My Story (The Long Version)

I wuz born in Joyszy not so near the sea and everything today I am though I've traveled and stayed away is some how touched by thee third star of the first thirteen they risked their lives to forge a Dream.

Allow us now a pleasant aside Rhyme has failed me and we've broken stride what must will be and that's all we know of that So they forged a dream of Freedom in a land that soon unfurled unsung treasures in forests stretching beyond the horizons.

I wuz born in one such used to be forest on the banks of the old Raritan which early kindled a kinship with Nature and Dreams of joy woven around Nature, and People of course because as 7th of Nine Children adjusted to three rooms, there were people around all the time.... except when one climbed a tree borrowed an apple thereof drawing constantly to settle the Joyszee Jitters.

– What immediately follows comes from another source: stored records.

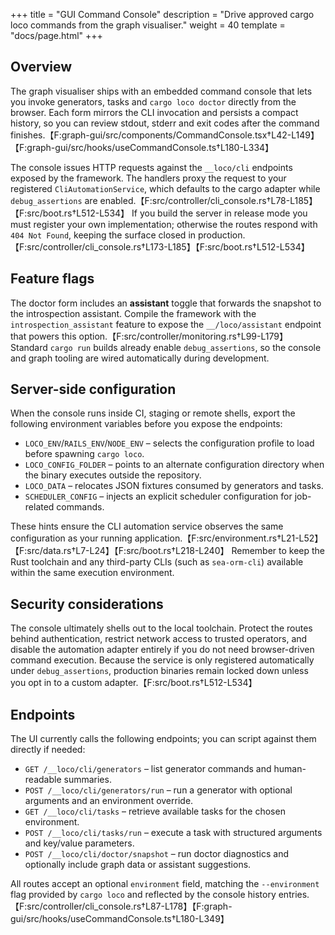 +++
title = "GUI Command Console"
description = "Drive approved cargo loco commands from the graph visualiser."
weight = 40
template = "docs/page.html"
+++

## Overview

The graph visualiser ships with an embedded command console that lets you invoke generators, tasks and `cargo loco doctor`
directly from the browser. Each form mirrors the CLI invocation and persists a compact history, so you can review stdout,
stderr and exit codes after the command finishes.【F:graph-gui/src/components/CommandConsole.tsx†L42-L149】【F:graph-gui/src/hooks/useCommandConsole.ts†L180-L334】

The console issues HTTP requests against the `__loco/cli` endpoints exposed by the framework. The handlers proxy the request to
your registered `CliAutomationService`, which defaults to the cargo adapter while `debug_assertions` are enabled.【F:src/controller/cli_console.rs†L78-L185】【F:src/boot.rs†L512-L534】 If you build the
server in release mode you must register your own implementation; otherwise the routes respond with `404 Not Found`, keeping the
surface closed in production.【F:src/controller/cli_console.rs†L173-L185】【F:src/boot.rs†L512-L534】

## Feature flags

The doctor form includes an **assistant** toggle that forwards the snapshot to the introspection assistant. Compile the framework
with the `introspection_assistant` feature to expose the `__/loco/assistant` endpoint that powers this option.【F:src/controller/monitoring.rs†L99-L179】 Standard `cargo run`
builds already enable `debug_assertions`, so the console and graph tooling are wired automatically during development.

## Server-side configuration

When the console runs inside CI, staging or remote shells, export the following environment variables before you expose the
endpoints:

* `LOCO_ENV`/`RAILS_ENV`/`NODE_ENV` – selects the configuration profile to load before spawning `cargo loco`.
* `LOCO_CONFIG_FOLDER` – points to an alternate configuration directory when the binary executes outside the repository.
* `LOCO_DATA` – relocates JSON fixtures consumed by generators and tasks.
* `SCHEDULER_CONFIG` – injects an explicit scheduler configuration for job-related commands.

These hints ensure the CLI automation service observes the same configuration as your running application.【F:src/environment.rs†L21-L52】【F:src/data.rs†L7-L24】【F:src/boot.rs†L218-L240】 Remember to keep the Rust toolchain and any
third-party CLIs (such as `sea-orm-cli`) available within the same execution environment.

## Security considerations

The console ultimately shells out to the local toolchain. Protect the routes behind authentication, restrict network access to
trusted operators, and disable the automation adapter entirely if you do not need browser-driven command execution. Because the
service is only registered automatically under `debug_assertions`, production binaries remain locked down unless you opt in to a
custom adapter.【F:src/boot.rs†L512-L534】

## Endpoints

The UI currently calls the following endpoints; you can script against them directly if needed:

* `GET /__loco/cli/generators` – list generator commands and human-readable summaries.
* `POST /__loco/cli/generators/run` – run a generator with optional arguments and an environment override.
* `GET /__loco/cli/tasks` – retrieve available tasks for the chosen environment.
* `POST /__loco/cli/tasks/run` – execute a task with structured arguments and key/value parameters.
* `POST /__loco/cli/doctor/snapshot` – run doctor diagnostics and optionally include graph data or assistant suggestions.

All routes accept an optional `environment` field, matching the `--environment` flag provided by `cargo loco` and reflected by the
console history entries.【F:src/controller/cli_console.rs†L87-L178】【F:graph-gui/src/hooks/useCommandConsole.ts†L180-L349】

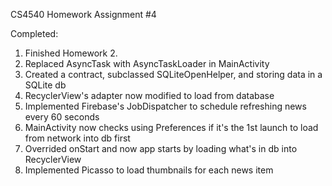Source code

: CS4540 Homework Assignment #4

Completed:
1. Finished Homework 2.
2. Replaced AsyncTask with AsyncTaskLoader in MainActivity
3. Created a contract, subclassed SQLiteOpenHelper, and storing data in a SQLite db
4. RecyclerView's adapter now modified to load from database
5. Implemented Firebase's JobDispatcher to schedule refreshing news every 60 seconds
6. MainActivity now checks using Preferences if it's the 1st launch to load from network into db first
7. Overrided onStart and now app starts by loading what's in db into RecyclerView
8. Implemented Picasso to load thumbnails for each news item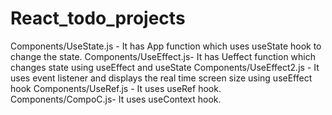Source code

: # React_todo_projects

Components/UseState.js - It has App function which uses useState hook to change the state.
Components/UseEffect.js-  It has Ueffect function which changes state using useEffect and useState
Components/UseEffect2.js - It uses event listener and displays the real time screen size using useEffect hook
Components/UseRef.js - It uses useRef hook.
Components/CompoC.js- It uses useContext hook.
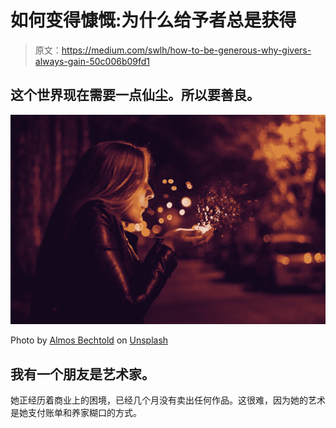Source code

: # 如何变得慷慨:为什么给予者总是获得

> 原文：<https://medium.com/swlh/how-to-be-generous-why-givers-always-gain-50c006b09fd1>

## 这个世界现在需要一点仙尘。所以要善良。

![](img/b8d3cfe65f649cc1c6c9c2c1e48fe4b3.png)

Photo by [Almos Bechtold](https://unsplash.com/photos/AJ_Mou1FUS8?utm_source=unsplash&utm_medium=referral&utm_content=creditCopyText) on [Unsplash](https://unsplash.com/search/photos/abundance?utm_source=unsplash&utm_medium=referral&utm_content=creditCopyText)

## 我有一个朋友是艺术家。

她正经历着商业上的困境，已经几个月没有卖出任何作品。这很难，因为她的艺术是她支付账单和养家糊口的方式。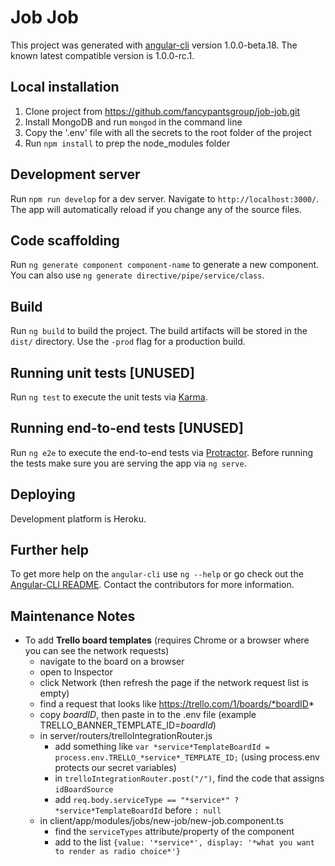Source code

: # Job Job
This project was generated with [angular-cli](https://github.com/angular/angular-cli) version 1.0.0-beta.18. The known latest compatible version is 1.0.0-rc.1.

## Local installation
1. Clone project from https://github.com/fancypantsgroup/job-job.git
2. Install MongoDB and run `mongod` in the command line
3. Copy the '.env' file with all the secrets to the root folder of the project
4. Run `npm install` to prep the node_modules folder

## Development server
Run `npm run develop` for a dev server. Navigate to `http://localhost:3000/`. The app will automatically reload if you change any of the source files.

## Code scaffolding
Run `ng generate component component-name` to generate a new component. You can also use `ng generate directive/pipe/service/class`.

## Build
Run `ng build` to build the project. The build artifacts will be stored in the `dist/` directory. Use the `-prod` flag for a production build.

## Running unit tests [UNUSED]
Run `ng test` to execute the unit tests via [Karma](https://karma-runner.github.io).

## Running end-to-end tests [UNUSED]
Run `ng e2e` to execute the end-to-end tests via [Protractor](http://www.protractortest.org/).
Before running the tests make sure you are serving the app via `ng serve`.

## Deploying 
Development platform is Heroku. 

## Further help
To get more help on the `angular-cli` use `ng --help` or go check out the [Angular-CLI README](https://github.com/angular/angular-cli/blob/master/README.md). Contact the contributors for more information.


## Maintenance Notes
- To add **Trello board templates** (requires Chrome or a browser where you can see the network requests)
  - navigate to the board on a browser
  - open to Inspector
  - click Network (then refresh the page if the network request list is empty)
  - find a request that looks like https://trello.com/1/boards/*boardID*
  - copy *boardID*, then paste in to the .env file (example TRELLO_BANNER_TEMPLATE_ID=*boardId*)
  - in server/routers/trelloIntegrationRouter.js
    - add something like `var *service*TemplateBoardId = process.env.TRELLO_*service*_TEMPLATE_ID;` (using process.env protects our secret variables)
    - in `trelloIntegrationRouter.post("/")`, find the code that assigns `idBoardSource`
    - add `req.body.serviceType == "*service*" ? *service*TemplateBoardId` before `: null`
  - in client/app/modules/jobs/new-job/new-job.component.ts
    - find the `serviceTypes` attribute/property of the component
    - add to the list `{value: '*service*', display: '*what you want to render as radio choice*'}`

The Raritan River to this day bears neither resemblance nor content of what was the River in 1910 when Vasili Andrewich Belsky got off the boat from Russia. There's a story there and we'll get to it one day. Meanwhile I was growing up the River was being raped by industrialist profiteers who recognized our mighty Raritan as a great cloaca anxious to receive the vile byproducts of band aids and batteries, pocket books and cigar boxes.

Jersey grew and I did, too. Occasionally while fishing or digging worms one came across an arrowhead fashioned of shining stone very different from other stones --and I remembered then that there were people here who lived with the Life of the River not so very long ago.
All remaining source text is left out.